[Plain-text document sources]
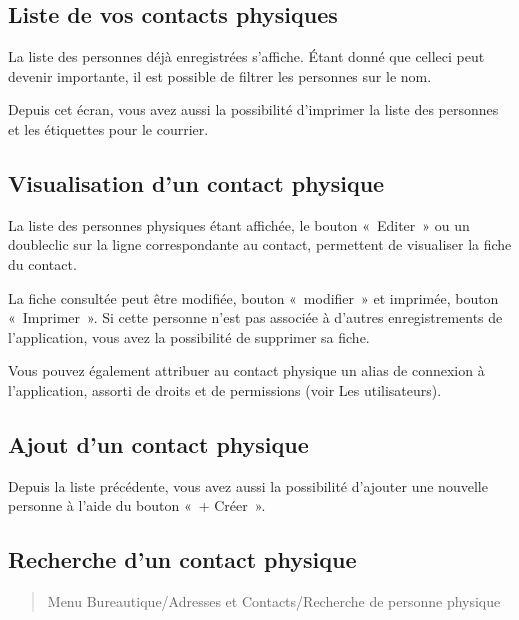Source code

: \documentclass[a4paper,10pt,oneside,french]{sphinxmanual}
\begin{document}
\subsection{Liste de vos contacts physiques}
\label{\detokenize{contacts/individual:liste-de-vos-contacts-physiques}}
\sphinxAtStartPar
La liste des personnes déjà enregistrées s’affiche. Étant donné que celle\sphinxhyphen{}ci peut devenir importante, il est possible de filtrer les personnes sur le nom.

\sphinxAtStartPar
Depuis cet écran, vous avez aussi la possibilité d’imprimer la liste des personnes et les étiquettes pour le courrier.

\noindent{}


\subsection{Visualisation d’un contact physique}
\label{\detokenize{contacts/individual:visualisation-d-un-contact-physique}}
\sphinxAtStartPar
La liste des personnes physiques étant affichée, le bouton « Editer » ou un double\sphinxhyphen{}clic sur la ligne correspondante au contact, permettent de visualiser la fiche du contact.

\noindent{}

\sphinxAtStartPar
La fiche consultée peut être modifiée, bouton « modifier » et imprimée, bouton « Imprimer ».
Si cette personne n’est pas associée à d’autres enregistrements de l’application, vous avez la possibilité de supprimer sa fiche.

\sphinxAtStartPar
Vous pouvez également attribuer au contact physique un alias de connexion à l’application, assorti de droits et de permissions (voir Les utilisateurs).

\noindent{}


\subsection{Ajout d’un contact physique}
\label{\detokenize{contacts/individual:ajout-d-un-contact-physique}}
\sphinxAtStartPar
Depuis la liste précédente, vous avez aussi la possibilité d’ajouter une nouvelle personne à l’aide du bouton « + Créer ».

\noindent{}


\subsection{Recherche d’un contact physique}
\label{\detokenize{contacts/individual:recherche-d-un-contact-physique}}\begin{quote}

\sphinxAtStartPar
Menu Bureautique/Adresses et Contacts/Recherche de personne physique
\end{quote}
\end{document}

Assignment: Please copy the lines above from the line with "Depuis cet écran, vous" up to and including the line with "Menu Bureautique/Adresses et", exactly as written and with nothing else.

Written answer:
Depuis cet écran, vous avez aussi la possibilité d’imprimer la liste des personnes et les étiquettes pour le courrier.

\noindent{}


\subsection{Visualisation d’un contact physique}
\label{\detokenize{contacts/individual:visualisation-d-un-contact-physique}}
\sphinxAtStartPar
La liste des personnes physiques étant affichée, le bouton « Editer » ou un double\sphinxhyphen{}clic sur la ligne correspondante au contact, permettent de visualiser la fiche du contact.

\noindent{}

\sphinxAtStartPar
La fiche consultée peut être modifiée, bouton « modifier » et imprimée, bouton « Imprimer ».
Si cette personne n’est pas associée à d’autres enregistrements de l’application, vous avez la possibilité de supprimer sa fiche.

\sphinxAtStartPar
Vous pouvez également attribuer au contact physique un alias de connexion à l’application, assorti de droits et de permissions (voir Les utilisateurs).

\noindent{}


\subsection{Ajout d’un contact physique}
\label{\detokenize{contacts/individual:ajout-d-un-contact-physique}}
\sphinxAtStartPar
Depuis la liste précédente, vous avez aussi la possibilité d’ajouter une nouvelle personne à l’aide du bouton « + Créer ».

\noindent{}


\subsection{Recherche d’un contact physique}
\label{\detokenize{contacts/individual:recherche-d-un-contact-physique}}\begin{quote}

\sphinxAtStartPar
Menu Bureautique/Adresses et Contacts/Recherche de personne physique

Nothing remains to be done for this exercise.